**Task instructions**
A word-for-word copy of the data is what's wanted; pictures stay out of it.

[Study material]

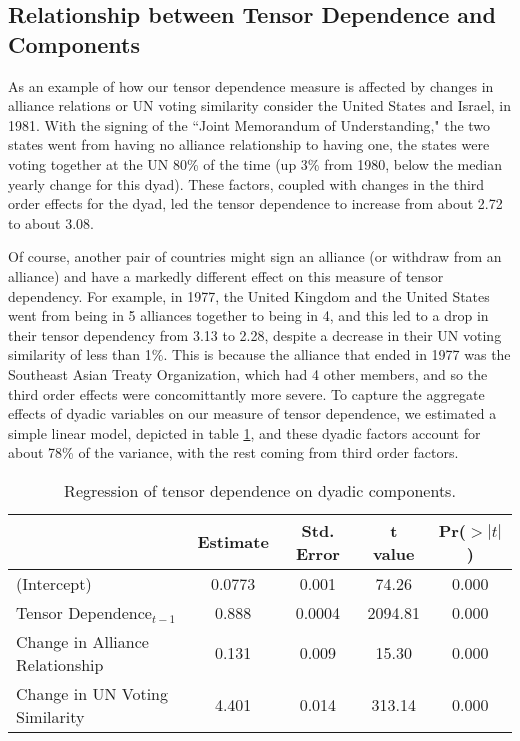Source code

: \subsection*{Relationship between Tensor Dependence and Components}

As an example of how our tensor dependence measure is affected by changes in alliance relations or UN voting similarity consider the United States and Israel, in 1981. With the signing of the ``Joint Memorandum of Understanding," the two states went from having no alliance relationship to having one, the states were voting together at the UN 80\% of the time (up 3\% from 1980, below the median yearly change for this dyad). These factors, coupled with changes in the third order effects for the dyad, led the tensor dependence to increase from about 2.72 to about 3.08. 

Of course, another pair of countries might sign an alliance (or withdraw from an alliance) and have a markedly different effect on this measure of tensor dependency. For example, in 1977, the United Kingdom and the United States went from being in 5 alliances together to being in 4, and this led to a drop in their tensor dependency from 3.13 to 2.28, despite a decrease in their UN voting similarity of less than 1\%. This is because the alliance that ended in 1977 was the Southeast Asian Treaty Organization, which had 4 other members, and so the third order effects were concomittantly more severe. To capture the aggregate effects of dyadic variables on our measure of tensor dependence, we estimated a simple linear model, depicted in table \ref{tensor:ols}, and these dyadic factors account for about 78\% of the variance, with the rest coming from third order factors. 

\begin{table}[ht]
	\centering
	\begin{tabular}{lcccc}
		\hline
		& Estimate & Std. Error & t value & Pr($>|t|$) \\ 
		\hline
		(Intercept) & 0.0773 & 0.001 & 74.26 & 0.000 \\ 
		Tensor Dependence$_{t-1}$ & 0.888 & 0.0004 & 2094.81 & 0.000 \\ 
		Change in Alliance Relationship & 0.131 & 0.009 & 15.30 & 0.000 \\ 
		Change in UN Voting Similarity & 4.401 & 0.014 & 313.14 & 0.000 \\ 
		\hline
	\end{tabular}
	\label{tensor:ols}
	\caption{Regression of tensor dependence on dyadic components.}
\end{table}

[/Study material]

**Answer for this exercise**
Source code

: \subsection*{Relationship between Tensor Dependence and Components}

As an example of how our tensor dependence measure is affected by changes in alliance relations or UN voting similarity consider the United States and Israel, in 1981. With the signing of the ``Joint Memorandum of Understanding," the two states went from having no alliance relationship to having one, the states were voting together at the UN 80\% of the time (up 3\% from 1980, below the median yearly change for this dyad). These factors, coupled with changes in the third order effects for the dyad, led the tensor dependence to increase from about 2.72 to about 3.08. 

Of course, another pair of countries might sign an alliance (or withdraw from an alliance) and have a markedly different effect on this measure of tensor dependency. For example, in 1977, the United Kingdom and the United States went from being in 5 alliances together to being in 4, and this led to a drop in their tensor dependency from 3.13 to 2.28, despite a decrease in their UN voting similarity of less than 1\%. This is because the alliance that ended in 1977 was the Southeast Asian Treaty Organization, which had 4 other members, and so the third order effects were concomittantly more severe. To capture the aggregate effects of dyadic variables on our measure of tensor dependence, we estimated a simple linear model, depicted in table \ref{tensor:ols}, and these dyadic factors account for about 78\% of the variance, with the rest coming from third order factors. 

\begin{table}[ht]
	\centering
	\begin{tabular}{lcccc}
		\hline
		& Estimate & Std. Error & t value & Pr($>|t|$) \\ 
		\hline
		(Intercept) & 0.0773 & 0.001 & 74.26 & 0.000 \\ 
		Tensor Dependence$_{t-1}$ & 0.888 & 0.0004 & 2094.81 & 0.000 \\ 
		Change in Alliance Relationship & 0.131 & 0.009 & 15.30 & 0.000 \\ 
		Change in UN Voting Similarity & 4.401 & 0.014 & 313.14 & 0.000 \\ 
		\hline
	\end{tabular}
	\label{tensor:ols}
	\caption{Regression of tensor dependence on dyadic components.}
\end{table}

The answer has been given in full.